Soru: Diyelim ki öyle, sonradan geldi. Peki neden otobüsten sökülmüş tek bir koltukta oturuyor?
Yanıt: Sen daha önce gördün bunlardan. Karayoluna yakın yerleşimlerde, köylüler kaza geçirmiş arabaların koltuklarını söküp bahçelerine filan koyuyolar. Hatta bazı tamircilerde oto yıkama yerlerinde de olur. Araba hurdaya çıkar, koltuğunu saklarlar.
Soru: Teyzenin oturduğu koltuk bayan yanı mıymış?
Yanıt: Aferin, espiri yapabiliyosun. Bu bilincinin olabildiği kadar yerinde olduğunu gösterir.
Soru: Peki halam niye, düş diyalogları gibi konuşuyo, Febrez filan diyo öyle...
Yanıt: Bu genetik bişey. Unutma ki oturduğu köyde babaannenin lakabı “Deli Fedime”. Dolayısıyla halan hatta sen manyaksınız.
Soru: Şu gelen halam mı?
Yanıt: Ta kendisi.
Evet bu gelen baştanbaşa halam, ta kendisi. Çünkü “Şu karşıdaki teyze kim?” diye sorduğumda kimse bana öyle bakmazdı. Halam arzu ediyor ki “Emmim kızı taze ferik mi?” şeklinde sorular sorup çevremizdeki gelinlik kızlar hakkında bilgi edineyim. O aracı olsun, kızın çeyizini saysın, yuvamı yapsın... Bu arzusundan hiç vazgeçmiyor, hatta benim yaşıma paralel olarak durum giderek şiddetleniyor. Ve ben kalkmış ona taze ferikler yerine geçkin bir kocakarının kim olduğunu soruyorum...
- Sebebim Deeze O...
- Nası Sebebim Teyze... Adı öyle mi...
- Hayriye ismi... Sebebim deye gocası derdi ona ööle... Bu genç gızkene içip içip baaçalarda “Sebebiim” deye bağurudu buna. Eski adamların hususi naarası oludu ööle. Köyün başından bağurdu muydu gelen zarhoşun kim olduunu hemen bilidün. Misal, enişdengil “Amaan medeeeet!”, rahmetli Emiroğlu Deden de “Ömrüüüüüm layn!” deye bağurudu.
- Bilmez olur muyum.
- Enişdengil, Emiroğlu felan zarhoşluğun kederinden, azcık itliine bağırıyolaadı amma. Hani “ömrüm bullada geçip gidyaa” gibisinden. Bu adam ööle deilidi, garısına baurudu hep “Sebebim” deye. Garı da buna “Miiis” derdi.
- Mis nasıl?
- Mistafa’nın gısası.
- Haa Mustafa... Eheh... Ne güzellermiş yaa... Mis ile Sebebim. E yoklardı ama bunlar burda. Ben hiç görmedim.

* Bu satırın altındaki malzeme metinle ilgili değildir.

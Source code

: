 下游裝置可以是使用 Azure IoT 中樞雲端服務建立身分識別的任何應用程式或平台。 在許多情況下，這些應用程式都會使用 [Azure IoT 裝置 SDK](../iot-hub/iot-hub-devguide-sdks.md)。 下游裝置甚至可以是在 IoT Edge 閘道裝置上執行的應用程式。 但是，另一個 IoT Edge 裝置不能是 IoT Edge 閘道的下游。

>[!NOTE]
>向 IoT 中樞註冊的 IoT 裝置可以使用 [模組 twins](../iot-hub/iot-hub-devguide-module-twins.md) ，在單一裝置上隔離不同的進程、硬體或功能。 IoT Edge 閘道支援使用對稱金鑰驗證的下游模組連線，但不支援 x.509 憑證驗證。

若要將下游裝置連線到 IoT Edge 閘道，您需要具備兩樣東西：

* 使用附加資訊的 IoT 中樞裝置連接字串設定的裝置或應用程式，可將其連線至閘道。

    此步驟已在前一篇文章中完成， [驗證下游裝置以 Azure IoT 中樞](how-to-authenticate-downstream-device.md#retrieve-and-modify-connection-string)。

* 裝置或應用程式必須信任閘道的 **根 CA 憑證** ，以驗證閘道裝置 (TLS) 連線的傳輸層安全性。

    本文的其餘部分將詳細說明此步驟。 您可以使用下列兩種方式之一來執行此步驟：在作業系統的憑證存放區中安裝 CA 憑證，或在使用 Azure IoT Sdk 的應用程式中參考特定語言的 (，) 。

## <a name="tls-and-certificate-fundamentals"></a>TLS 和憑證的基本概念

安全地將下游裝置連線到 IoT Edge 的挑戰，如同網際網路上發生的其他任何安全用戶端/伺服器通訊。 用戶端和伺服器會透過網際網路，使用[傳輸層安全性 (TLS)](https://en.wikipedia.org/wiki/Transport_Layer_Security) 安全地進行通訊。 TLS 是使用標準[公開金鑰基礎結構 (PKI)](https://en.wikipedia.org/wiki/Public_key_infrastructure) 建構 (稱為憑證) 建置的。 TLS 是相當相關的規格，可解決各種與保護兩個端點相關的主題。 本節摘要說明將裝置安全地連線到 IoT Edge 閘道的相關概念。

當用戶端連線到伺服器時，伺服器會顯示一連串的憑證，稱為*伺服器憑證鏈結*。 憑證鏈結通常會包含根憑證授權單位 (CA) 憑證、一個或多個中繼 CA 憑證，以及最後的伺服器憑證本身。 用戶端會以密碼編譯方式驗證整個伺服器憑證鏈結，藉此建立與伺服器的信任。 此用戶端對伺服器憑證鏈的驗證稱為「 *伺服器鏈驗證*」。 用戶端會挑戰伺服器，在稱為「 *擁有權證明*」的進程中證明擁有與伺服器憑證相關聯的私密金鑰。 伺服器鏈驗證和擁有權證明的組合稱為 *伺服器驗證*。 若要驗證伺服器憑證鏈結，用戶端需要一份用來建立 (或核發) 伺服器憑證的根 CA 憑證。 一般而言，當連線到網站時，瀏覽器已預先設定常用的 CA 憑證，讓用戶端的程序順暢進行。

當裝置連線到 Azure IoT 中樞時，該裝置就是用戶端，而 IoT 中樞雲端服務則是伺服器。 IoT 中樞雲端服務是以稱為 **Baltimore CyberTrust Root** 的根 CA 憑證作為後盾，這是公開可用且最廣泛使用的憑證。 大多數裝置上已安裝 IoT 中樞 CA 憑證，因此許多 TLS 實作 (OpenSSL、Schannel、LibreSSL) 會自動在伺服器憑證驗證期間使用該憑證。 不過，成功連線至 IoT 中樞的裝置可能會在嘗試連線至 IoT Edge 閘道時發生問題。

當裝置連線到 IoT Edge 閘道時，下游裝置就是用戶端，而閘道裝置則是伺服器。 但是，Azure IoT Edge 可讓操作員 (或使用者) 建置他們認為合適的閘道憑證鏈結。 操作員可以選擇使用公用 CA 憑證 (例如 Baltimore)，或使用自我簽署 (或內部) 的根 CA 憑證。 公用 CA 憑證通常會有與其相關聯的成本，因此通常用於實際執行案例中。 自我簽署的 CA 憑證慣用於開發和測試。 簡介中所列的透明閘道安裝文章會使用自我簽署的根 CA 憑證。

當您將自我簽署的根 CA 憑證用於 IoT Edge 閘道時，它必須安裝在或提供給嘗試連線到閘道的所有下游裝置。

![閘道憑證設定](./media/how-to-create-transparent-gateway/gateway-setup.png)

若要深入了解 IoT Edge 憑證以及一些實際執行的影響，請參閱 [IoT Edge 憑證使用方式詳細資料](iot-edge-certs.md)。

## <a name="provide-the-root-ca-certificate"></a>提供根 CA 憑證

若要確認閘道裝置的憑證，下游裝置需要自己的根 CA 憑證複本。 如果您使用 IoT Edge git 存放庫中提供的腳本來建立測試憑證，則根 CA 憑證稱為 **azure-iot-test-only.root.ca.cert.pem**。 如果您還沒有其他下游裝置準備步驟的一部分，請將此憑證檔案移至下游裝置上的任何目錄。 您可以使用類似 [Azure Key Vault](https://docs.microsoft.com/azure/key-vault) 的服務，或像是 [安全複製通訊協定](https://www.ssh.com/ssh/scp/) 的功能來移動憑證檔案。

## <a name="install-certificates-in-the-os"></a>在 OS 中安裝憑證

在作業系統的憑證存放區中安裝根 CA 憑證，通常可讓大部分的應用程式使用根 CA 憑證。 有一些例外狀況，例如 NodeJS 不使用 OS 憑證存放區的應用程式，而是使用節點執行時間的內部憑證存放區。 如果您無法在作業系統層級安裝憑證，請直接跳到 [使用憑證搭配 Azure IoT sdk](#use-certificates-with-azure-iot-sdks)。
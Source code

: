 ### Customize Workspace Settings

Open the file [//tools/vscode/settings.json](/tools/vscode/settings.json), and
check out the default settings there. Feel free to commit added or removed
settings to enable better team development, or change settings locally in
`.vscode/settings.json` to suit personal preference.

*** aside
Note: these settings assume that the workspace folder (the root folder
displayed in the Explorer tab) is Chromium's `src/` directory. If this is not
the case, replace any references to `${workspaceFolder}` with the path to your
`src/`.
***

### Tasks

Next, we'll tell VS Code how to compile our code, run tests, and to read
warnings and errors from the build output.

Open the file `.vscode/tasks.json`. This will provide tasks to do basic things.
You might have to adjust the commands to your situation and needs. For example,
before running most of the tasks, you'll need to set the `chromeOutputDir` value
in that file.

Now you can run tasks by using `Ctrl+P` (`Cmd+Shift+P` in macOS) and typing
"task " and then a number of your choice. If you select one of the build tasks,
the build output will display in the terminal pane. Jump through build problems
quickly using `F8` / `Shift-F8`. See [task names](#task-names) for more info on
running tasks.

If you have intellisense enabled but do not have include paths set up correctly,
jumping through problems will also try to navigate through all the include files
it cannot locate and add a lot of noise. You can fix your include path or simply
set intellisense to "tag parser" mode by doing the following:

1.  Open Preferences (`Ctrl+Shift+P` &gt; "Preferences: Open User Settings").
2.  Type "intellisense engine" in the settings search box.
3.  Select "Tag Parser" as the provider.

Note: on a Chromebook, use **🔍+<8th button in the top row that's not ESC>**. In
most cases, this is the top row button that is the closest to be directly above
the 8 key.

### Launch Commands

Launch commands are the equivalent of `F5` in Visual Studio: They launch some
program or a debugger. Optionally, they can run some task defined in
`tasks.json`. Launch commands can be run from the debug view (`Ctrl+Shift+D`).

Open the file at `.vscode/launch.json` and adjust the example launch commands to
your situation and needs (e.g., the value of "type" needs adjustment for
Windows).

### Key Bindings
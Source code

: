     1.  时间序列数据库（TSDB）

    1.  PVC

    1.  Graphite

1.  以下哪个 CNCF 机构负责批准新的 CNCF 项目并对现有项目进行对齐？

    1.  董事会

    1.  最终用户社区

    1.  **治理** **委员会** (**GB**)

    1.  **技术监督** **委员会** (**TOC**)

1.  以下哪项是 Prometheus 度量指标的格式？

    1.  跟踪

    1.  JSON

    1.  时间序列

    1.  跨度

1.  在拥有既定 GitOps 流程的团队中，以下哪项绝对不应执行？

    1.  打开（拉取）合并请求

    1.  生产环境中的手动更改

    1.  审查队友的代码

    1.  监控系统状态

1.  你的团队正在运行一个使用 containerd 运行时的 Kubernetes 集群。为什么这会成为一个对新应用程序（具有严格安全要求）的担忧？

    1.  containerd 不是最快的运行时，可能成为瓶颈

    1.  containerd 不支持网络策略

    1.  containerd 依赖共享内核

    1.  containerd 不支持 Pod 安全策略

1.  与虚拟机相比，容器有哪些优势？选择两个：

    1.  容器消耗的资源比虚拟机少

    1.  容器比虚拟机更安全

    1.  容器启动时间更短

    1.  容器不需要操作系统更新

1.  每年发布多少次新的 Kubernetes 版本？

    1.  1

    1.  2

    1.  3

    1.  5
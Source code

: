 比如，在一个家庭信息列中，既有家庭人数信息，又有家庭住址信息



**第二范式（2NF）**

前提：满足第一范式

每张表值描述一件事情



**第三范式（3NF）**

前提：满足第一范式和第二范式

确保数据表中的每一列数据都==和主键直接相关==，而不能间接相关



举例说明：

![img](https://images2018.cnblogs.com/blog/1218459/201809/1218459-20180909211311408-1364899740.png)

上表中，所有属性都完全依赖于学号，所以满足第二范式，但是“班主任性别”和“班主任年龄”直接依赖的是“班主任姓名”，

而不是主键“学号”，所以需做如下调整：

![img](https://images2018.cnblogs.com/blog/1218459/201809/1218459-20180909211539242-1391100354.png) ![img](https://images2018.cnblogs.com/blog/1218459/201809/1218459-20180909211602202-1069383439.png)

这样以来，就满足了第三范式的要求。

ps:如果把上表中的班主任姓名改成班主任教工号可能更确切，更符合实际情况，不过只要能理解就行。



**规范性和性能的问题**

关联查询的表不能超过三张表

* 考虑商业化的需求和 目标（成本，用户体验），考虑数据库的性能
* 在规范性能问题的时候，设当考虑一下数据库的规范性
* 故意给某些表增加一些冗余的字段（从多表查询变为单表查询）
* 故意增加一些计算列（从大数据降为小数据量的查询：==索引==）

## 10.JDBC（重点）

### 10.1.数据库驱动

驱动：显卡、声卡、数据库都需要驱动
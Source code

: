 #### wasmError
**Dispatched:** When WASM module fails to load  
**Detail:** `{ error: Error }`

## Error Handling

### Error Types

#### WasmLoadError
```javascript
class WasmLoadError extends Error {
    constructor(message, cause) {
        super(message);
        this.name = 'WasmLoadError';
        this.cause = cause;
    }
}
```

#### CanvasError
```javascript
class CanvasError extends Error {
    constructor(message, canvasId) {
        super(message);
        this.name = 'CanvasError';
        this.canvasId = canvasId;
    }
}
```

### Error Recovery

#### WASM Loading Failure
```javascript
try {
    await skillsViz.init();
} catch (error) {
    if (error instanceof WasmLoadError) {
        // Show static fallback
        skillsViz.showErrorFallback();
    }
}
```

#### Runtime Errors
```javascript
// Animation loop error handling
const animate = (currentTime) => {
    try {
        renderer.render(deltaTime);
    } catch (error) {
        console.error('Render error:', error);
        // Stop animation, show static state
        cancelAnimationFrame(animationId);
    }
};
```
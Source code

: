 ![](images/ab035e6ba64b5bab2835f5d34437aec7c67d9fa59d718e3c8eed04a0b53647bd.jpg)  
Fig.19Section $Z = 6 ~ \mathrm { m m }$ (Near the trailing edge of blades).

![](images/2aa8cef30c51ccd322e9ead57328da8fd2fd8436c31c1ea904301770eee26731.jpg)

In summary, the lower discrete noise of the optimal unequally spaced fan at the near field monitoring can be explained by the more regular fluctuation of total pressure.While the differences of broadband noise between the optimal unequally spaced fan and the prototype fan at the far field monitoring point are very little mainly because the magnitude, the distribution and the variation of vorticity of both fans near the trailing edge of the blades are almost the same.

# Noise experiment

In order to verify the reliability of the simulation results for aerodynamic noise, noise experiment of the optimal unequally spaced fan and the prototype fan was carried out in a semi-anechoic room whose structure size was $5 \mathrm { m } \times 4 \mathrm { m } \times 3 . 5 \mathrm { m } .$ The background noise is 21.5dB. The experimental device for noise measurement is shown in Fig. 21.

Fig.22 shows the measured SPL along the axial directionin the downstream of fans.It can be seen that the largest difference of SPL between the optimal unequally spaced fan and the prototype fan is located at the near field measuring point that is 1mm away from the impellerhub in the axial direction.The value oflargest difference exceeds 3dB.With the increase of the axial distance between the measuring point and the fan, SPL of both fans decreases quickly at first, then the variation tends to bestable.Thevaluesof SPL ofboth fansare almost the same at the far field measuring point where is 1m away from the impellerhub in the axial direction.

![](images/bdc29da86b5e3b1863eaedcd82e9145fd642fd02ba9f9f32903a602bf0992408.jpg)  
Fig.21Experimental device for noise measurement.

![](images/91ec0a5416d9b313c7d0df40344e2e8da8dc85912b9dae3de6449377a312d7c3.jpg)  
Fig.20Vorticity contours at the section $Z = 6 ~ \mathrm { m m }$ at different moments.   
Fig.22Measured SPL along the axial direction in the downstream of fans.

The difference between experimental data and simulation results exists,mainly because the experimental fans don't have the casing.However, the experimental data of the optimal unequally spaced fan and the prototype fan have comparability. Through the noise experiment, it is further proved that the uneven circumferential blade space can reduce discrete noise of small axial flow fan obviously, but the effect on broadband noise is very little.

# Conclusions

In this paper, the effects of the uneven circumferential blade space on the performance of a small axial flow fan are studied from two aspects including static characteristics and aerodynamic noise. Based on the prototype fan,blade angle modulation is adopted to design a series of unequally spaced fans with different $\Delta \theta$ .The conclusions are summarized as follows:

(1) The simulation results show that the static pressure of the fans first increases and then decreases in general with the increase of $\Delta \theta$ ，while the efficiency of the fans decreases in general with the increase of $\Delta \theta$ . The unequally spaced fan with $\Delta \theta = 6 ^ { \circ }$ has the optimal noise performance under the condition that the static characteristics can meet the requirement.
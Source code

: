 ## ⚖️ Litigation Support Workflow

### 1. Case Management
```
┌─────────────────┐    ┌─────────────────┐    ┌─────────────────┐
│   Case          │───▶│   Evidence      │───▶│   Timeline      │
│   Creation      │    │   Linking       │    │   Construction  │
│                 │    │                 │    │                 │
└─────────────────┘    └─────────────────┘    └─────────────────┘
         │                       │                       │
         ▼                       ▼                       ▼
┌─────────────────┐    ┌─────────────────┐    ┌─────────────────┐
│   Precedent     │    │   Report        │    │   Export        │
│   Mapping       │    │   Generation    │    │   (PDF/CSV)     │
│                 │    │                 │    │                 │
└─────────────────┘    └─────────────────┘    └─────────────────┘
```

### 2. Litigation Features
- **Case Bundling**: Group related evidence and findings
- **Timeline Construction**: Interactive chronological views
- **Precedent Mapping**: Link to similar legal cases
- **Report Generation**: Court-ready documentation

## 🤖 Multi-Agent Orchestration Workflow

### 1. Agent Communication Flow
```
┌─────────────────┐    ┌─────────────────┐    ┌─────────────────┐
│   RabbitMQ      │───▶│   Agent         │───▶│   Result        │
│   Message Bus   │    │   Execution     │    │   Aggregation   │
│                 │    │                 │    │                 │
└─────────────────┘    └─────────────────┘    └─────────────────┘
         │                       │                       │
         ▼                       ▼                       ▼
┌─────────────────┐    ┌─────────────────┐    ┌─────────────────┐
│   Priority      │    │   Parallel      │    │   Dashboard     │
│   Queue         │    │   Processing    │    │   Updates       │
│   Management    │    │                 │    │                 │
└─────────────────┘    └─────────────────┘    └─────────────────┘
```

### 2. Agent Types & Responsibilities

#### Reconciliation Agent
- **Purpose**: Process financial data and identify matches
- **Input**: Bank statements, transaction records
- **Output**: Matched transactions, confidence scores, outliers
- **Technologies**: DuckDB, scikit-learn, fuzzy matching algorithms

- Oğlu felan hep İstanbul’da oturuyolaadı. Depremden gaçıp da geldilee.
- Sebebim hasta mı peki?
- Gelip gidyaa işde aklı. Yürümesi otuması tamam tuvaletini felan da biliya. Amma gonuşmaya hiç kimseynen. Gocası ölünce susmuş... Yemek yememiş, su içmemiş... Hastaneye yatumuşlaa serumunan filan... Şimdi yedürüleese zorla üç beş gaşık bişey yiyya işte.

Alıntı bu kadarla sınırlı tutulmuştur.